[Stored data entries]
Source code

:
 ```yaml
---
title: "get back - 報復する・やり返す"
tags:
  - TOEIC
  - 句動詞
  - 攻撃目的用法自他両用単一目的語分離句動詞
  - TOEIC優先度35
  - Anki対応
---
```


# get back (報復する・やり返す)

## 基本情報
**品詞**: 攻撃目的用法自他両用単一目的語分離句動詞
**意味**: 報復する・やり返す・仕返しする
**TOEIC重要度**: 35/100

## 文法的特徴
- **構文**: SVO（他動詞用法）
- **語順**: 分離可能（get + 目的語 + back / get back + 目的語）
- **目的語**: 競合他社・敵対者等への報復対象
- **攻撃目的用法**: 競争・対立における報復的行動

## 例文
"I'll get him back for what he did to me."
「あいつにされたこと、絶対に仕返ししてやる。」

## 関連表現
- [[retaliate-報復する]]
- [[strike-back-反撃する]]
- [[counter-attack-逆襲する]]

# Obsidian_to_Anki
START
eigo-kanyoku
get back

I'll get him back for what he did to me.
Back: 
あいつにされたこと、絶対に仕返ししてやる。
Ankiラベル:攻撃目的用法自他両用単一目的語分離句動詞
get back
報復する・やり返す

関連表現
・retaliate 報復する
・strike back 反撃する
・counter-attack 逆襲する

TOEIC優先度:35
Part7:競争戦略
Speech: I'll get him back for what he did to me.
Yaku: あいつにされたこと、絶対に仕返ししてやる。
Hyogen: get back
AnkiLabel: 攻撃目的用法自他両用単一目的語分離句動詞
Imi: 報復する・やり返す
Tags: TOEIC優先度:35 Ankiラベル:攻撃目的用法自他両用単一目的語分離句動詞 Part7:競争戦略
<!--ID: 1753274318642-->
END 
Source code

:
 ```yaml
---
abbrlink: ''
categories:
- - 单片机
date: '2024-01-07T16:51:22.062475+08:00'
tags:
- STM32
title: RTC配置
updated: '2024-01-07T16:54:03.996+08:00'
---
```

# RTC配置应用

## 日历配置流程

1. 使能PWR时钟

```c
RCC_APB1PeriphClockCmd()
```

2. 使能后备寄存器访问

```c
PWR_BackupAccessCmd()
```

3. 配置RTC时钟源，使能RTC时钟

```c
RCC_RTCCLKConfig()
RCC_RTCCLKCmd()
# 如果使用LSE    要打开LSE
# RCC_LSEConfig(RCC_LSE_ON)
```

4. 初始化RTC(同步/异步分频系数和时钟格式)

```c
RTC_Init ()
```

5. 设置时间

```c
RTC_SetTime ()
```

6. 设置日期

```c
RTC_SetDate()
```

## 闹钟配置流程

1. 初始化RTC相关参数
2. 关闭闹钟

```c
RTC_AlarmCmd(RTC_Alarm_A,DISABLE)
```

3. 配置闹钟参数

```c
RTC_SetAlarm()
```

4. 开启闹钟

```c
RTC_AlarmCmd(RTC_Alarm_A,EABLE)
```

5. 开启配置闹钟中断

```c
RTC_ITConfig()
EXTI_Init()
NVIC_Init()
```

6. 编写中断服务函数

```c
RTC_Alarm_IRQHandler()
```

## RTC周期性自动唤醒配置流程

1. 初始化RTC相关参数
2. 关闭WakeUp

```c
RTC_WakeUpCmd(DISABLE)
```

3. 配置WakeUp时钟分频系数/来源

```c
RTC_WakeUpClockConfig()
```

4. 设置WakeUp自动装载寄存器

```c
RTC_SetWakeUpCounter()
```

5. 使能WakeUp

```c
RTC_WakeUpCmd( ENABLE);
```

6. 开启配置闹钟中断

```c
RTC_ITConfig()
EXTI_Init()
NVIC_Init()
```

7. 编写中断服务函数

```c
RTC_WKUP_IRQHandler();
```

EXERCISE PROMPT: Without omitting anything, set down all the entries above again.

EXERCISE OUTPUT:
Source code

:
 ```yaml
---
title: "get back - 報復する・やり返す"
tags:
  - TOEIC
  - 句動詞
  - 攻撃目的用法自他両用単一目的語分離句動詞
  - TOEIC優先度35
  - Anki対応
---
```


# get back (報復する・やり返す)

## 基本情報
**品詞**: 攻撃目的用法自他両用単一目的語分離句動詞
**意味**: 報復する・やり返す・仕返しする
**TOEIC重要度**: 35/100

## 文法的特徴
- **構文**: SVO（他動詞用法）
- **語順**: 分離可能（get + 目的語 + back / get back + 目的語）
- **目的語**: 競合他社・敵対者等への報復対象
- **攻撃目的用法**: 競争・対立における報復的行動

## 例文
"I'll get him back for what he did to me."
「あいつにされたこと、絶対に仕返ししてやる。」

## 関連表現
- [[retaliate-報復する]]
- [[strike-back-反撃する]]
- [[counter-attack-逆襲する]]

# Obsidian_to_Anki
START
eigo-kanyoku
get back

I'll get him back for what he did to me.
Back: 
あいつにされたこと、絶対に仕返ししてやる。
Ankiラベル:攻撃目的用法自他両用単一目的語分離句動詞
get back
報復する・やり返す

関連表現
・retaliate 報復する
・strike back 反撃する
・counter-attack 逆襲する

TOEIC優先度:35
Part7:競争戦略
Speech: I'll get him back for what he did to me.
Yaku: あいつにされたこと、絶対に仕返ししてやる。
Hyogen: get back
AnkiLabel: 攻撃目的用法自他両用単一目的語分離句動詞
Imi: 報復する・やり返す
Tags: TOEIC優先度:35 Ankiラベル:攻撃目的用法自他両用単一目的語分離句動詞 Part7:競争戦略
<!--ID: 1753274318642-->
END 
Source code

:
 ```yaml
---
abbrlink: ''
categories:
- - 单片机
date: '2024-01-07T16:51:22.062475+08:00'
tags:
- STM32
title: RTC配置
updated: '2024-01-07T16:54:03.996+08:00'
---
```

# RTC配置应用

## 日历配置流程

1. 使能PWR时钟

```c
RCC_APB1PeriphClockCmd()
```

2. 使能后备寄存器访问

```c
PWR_BackupAccessCmd()
```

3. 配置RTC时钟源，使能RTC时钟

```c
RCC_RTCCLKConfig()
RCC_RTCCLKCmd()
# 如果使用LSE    要打开LSE
# RCC_LSEConfig(RCC_LSE_ON)
```

4. 初始化RTC(同步/异步分频系数和时钟格式)

```c
RTC_Init ()
```

5. 设置时间

```c
RTC_SetTime ()
```

6. 设置日期

```c
RTC_SetDate()
```

## 闹钟配置流程

1. 初始化RTC相关参数
2. 关闭闹钟

```c
RTC_AlarmCmd(RTC_Alarm_A,DISABLE)
```

3. 配置闹钟参数

```c
RTC_SetAlarm()
```

4. 开启闹钟

```c
RTC_AlarmCmd(RTC_Alarm_A,EABLE)
```

5. 开启配置闹钟中断

```c
RTC_ITConfig()
EXTI_Init()
NVIC_Init()
```

6. 编写中断服务函数

```c
RTC_Alarm_IRQHandler()
```

## RTC周期性自动唤醒配置流程

1. 初始化RTC相关参数
2. 关闭WakeUp

```c
RTC_WakeUpCmd(DISABLE)
```

3. 配置WakeUp时钟分频系数/来源

```c
RTC_WakeUpClockConfig()
```

4. 设置WakeUp自动装载寄存器

```c
RTC_SetWakeUpCounter()
```

5. 使能WakeUp

```c
RTC_WakeUpCmd( ENABLE);
```

6. 开启配置闹钟中断

```c
RTC_ITConfig()
EXTI_Init()
NVIC_Init()
```

7. 编写中断服务函数

```c
RTC_WKUP_IRQHandler();
```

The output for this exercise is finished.